Ce mois-ci, Moscou a envoyé trois navires de
guerre à Tartous y compris son unique porte-avions. Les Etats-Unis, la
Grande-Bretagne et la France ayant déployé six navires de guerre dans le
détroit d’Hormuz, dirigé par le porte-avion USS Abraham Lincoln après la
menace de l’Iran de fermer le canal, le danger d’une guerre régionale ne
pourrait être plus évident.
Des projets pour une intervention militaire en
Syrie sont déjà en cours.
Les Etats-Unis collaborent avec les Etats du
Golfe, menés par l’Arabie saoudite, le Qatar et la Turquie pour déstabiliser
le régime Assad. L’armée syrienne libre (ASL) et ses partisans politiques au
sein du Conseil national syrien (CNS) jouent un rôle de couverture pour
leurs opérations militaires. Dans la période précédant la réunion du Conseil
de sécurité de l’ONU, l'ASL a intensifié son offensive dans les quartiers de
Damas et de la ville de Hama.
Les médias américains se demandent ouvertement si
l'ASL devrait être armée par le gouvernement Obama. La chaîne CNN a posé la
question : « Quelle genre d’assistance les Etats-Unis et leurs alliés
peuvent-ils et devraient-ils fournir à l'ASL comme partie intégrante de la
stratégie d’aider le président Obama à parvenir à l’objectif, présenté en
août dernier, d’obliger Assad à ‘céder la place’ ? Ou bien Washington
devrait-il passer aux alliés régionaux le contrat pour une telle assistance
en sous-traitance … »
Nicholas Blandford a écrit dans un article paru
dans le Christian Science Monitor, « L’armée syrienne libre : un
meilleur outil que l’ONU pour renverser Assad de Syrie ? »
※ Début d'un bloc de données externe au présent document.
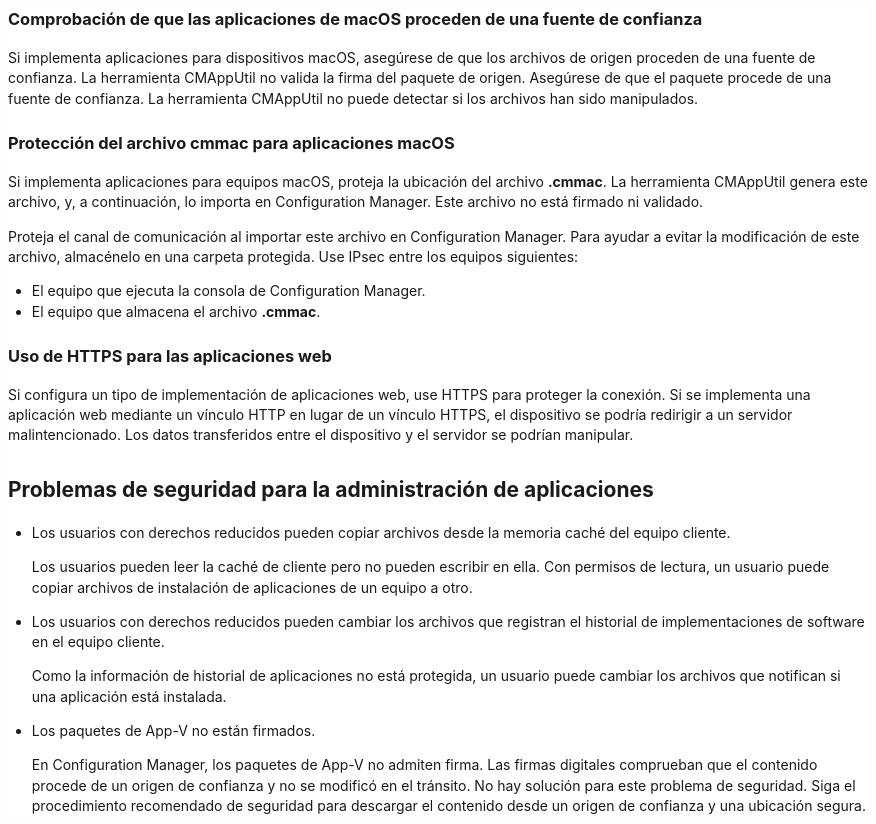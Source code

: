 
### <a name="make-sure-macos-apps-are-from-a-trustworthy-source"></a>Comprobación de que las aplicaciones de macOS proceden de una fuente de confianza

Si implementa aplicaciones para dispositivos macOS, asegúrese de que los archivos de origen proceden de una fuente de confianza. La herramienta CMAppUtil no valida la firma del paquete de origen. Asegúrese de que el paquete procede de una fuente de confianza. La herramienta CMAppUtil no puede detectar si los archivos han sido manipulados.


### <a name="secure-the-cmmac-file-for-macos-apps"></a>Protección del archivo cmmac para aplicaciones macOS

Si implementa aplicaciones para equipos macOS, proteja la ubicación del archivo **.cmmac**. La herramienta CMAppUtil genera este archivo, y, a continuación, lo importa en Configuration Manager. Este archivo no está firmado ni validado. 

Proteja el canal de comunicación al importar este archivo en Configuration Manager. Para ayudar a evitar la modificación de este archivo, almacénelo en una carpeta protegida. Use IPsec entre los equipos siguientes:
- El equipo que ejecuta la consola de Configuration Manager.  
- El equipo que almacena el archivo **.cmmac**.  


### <a name="use-https-for-web-applications"></a>Uso de HTTPS para las aplicaciones web

Si configura un tipo de implementación de aplicaciones web, use HTTPS para proteger la conexión. Si se implementa una aplicación web mediante un vínculo HTTP en lugar de un vínculo HTTPS, el dispositivo se podría redirigir a un servidor malintencionado. Los datos transferidos entre el dispositivo y el servidor se podrían manipular.



##  <a name="security-issues-for-application-management"></a>Problemas de seguridad para la administración de aplicaciones  

-   Los usuarios con derechos reducidos pueden copiar archivos desde la memoria caché del equipo cliente.  

     Los usuarios pueden leer la caché de cliente pero no pueden escribir en ella. Con permisos de lectura, un usuario puede copiar archivos de instalación de aplicaciones de un equipo a otro.  

-   Los usuarios con derechos reducidos pueden cambiar los archivos que registran el historial de implementaciones de software en el equipo cliente.  

     Como la información de historial de aplicaciones no está protegida, un usuario puede cambiar los archivos que notifican si una aplicación está instalada.  

-   Los paquetes de App-V no están firmados.  

     En Configuration Manager, los paquetes de App-V no admiten firma. Las firmas digitales comprueban que el contenido procede de un origen de confianza y no se modificó en el tránsito. No hay solución para este problema de seguridad. Siga el procedimiento recomendado de seguridad para descargar el contenido desde un origen de confianza y una ubicación segura.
« Insister en faveur d’une résolution de l’ONU sur
la Syrie est l’une des dernières démarches que la communauté internationale
peut entreprendre avant de réfléchir plus sérieusement à une solution
militaire que certains militants syriens sont déjà en train de préconiser
ouvertement, » a-t-il déclaré.
Il cite « le militant syrien basé aux Etats-Unis,
Ammar Abdulhamid », représentant de la fondation néoconservatrice Défense de
la Démocratie, qui affirme qu’une, « résolution n’est plus nécessaire et
pourrait même être contre-productive… Ce qu’il faut à ce stade c’est la
capacité et la volonté de fournir aux rebelles le matériel et le soutien
logistique nécessaires et de fournir aux dirigeants des protestataires la
formation et les conseils requis pour qu'ils dirigent eux-mêmes la période
transitionnelle.
Il existe d'abondantes preuves que les Etats-Unis
arment l'ASL, et des reportages faisant état de l'arrivée à Iskenderum près
de la frontière syrienne, d’avions de guerre de l’OTAN banalisés, livrant
des volontaires libyens et des armes, et de forces spéciales américaies,
françaises et britanniques pour assurer l’entraînement.
La Turquie a clairement indiqué qu’elle soutenait
une solution militaire. Le président Abdullah Gül a dit au journal Zaman
le 31 janvier que la Syrie était à présent arrivée à « un point de non
retour. »
« La fin viendra à coup sûr, » a-t-il dit. Si
« les dirigeants autoritaires » ne procèdent pas à des réformes, une
« intervention étrangère sera inévitable. »
La Turquie est la base d’opération du CNS et de l'ASL.
Elle se présente maintenant comme le point de ralliement du Hamas, assurant
soi-disant un financement à hauteur de 300 millions de dollars. L'équipe
dirigeante du Hamas, groupe sunnite provenant des Frères musulmans, a déjà
quitté Damas. Il entretient des liens étroits avec l’opposition syrienne qui
est également dominée par les Frères musulmans.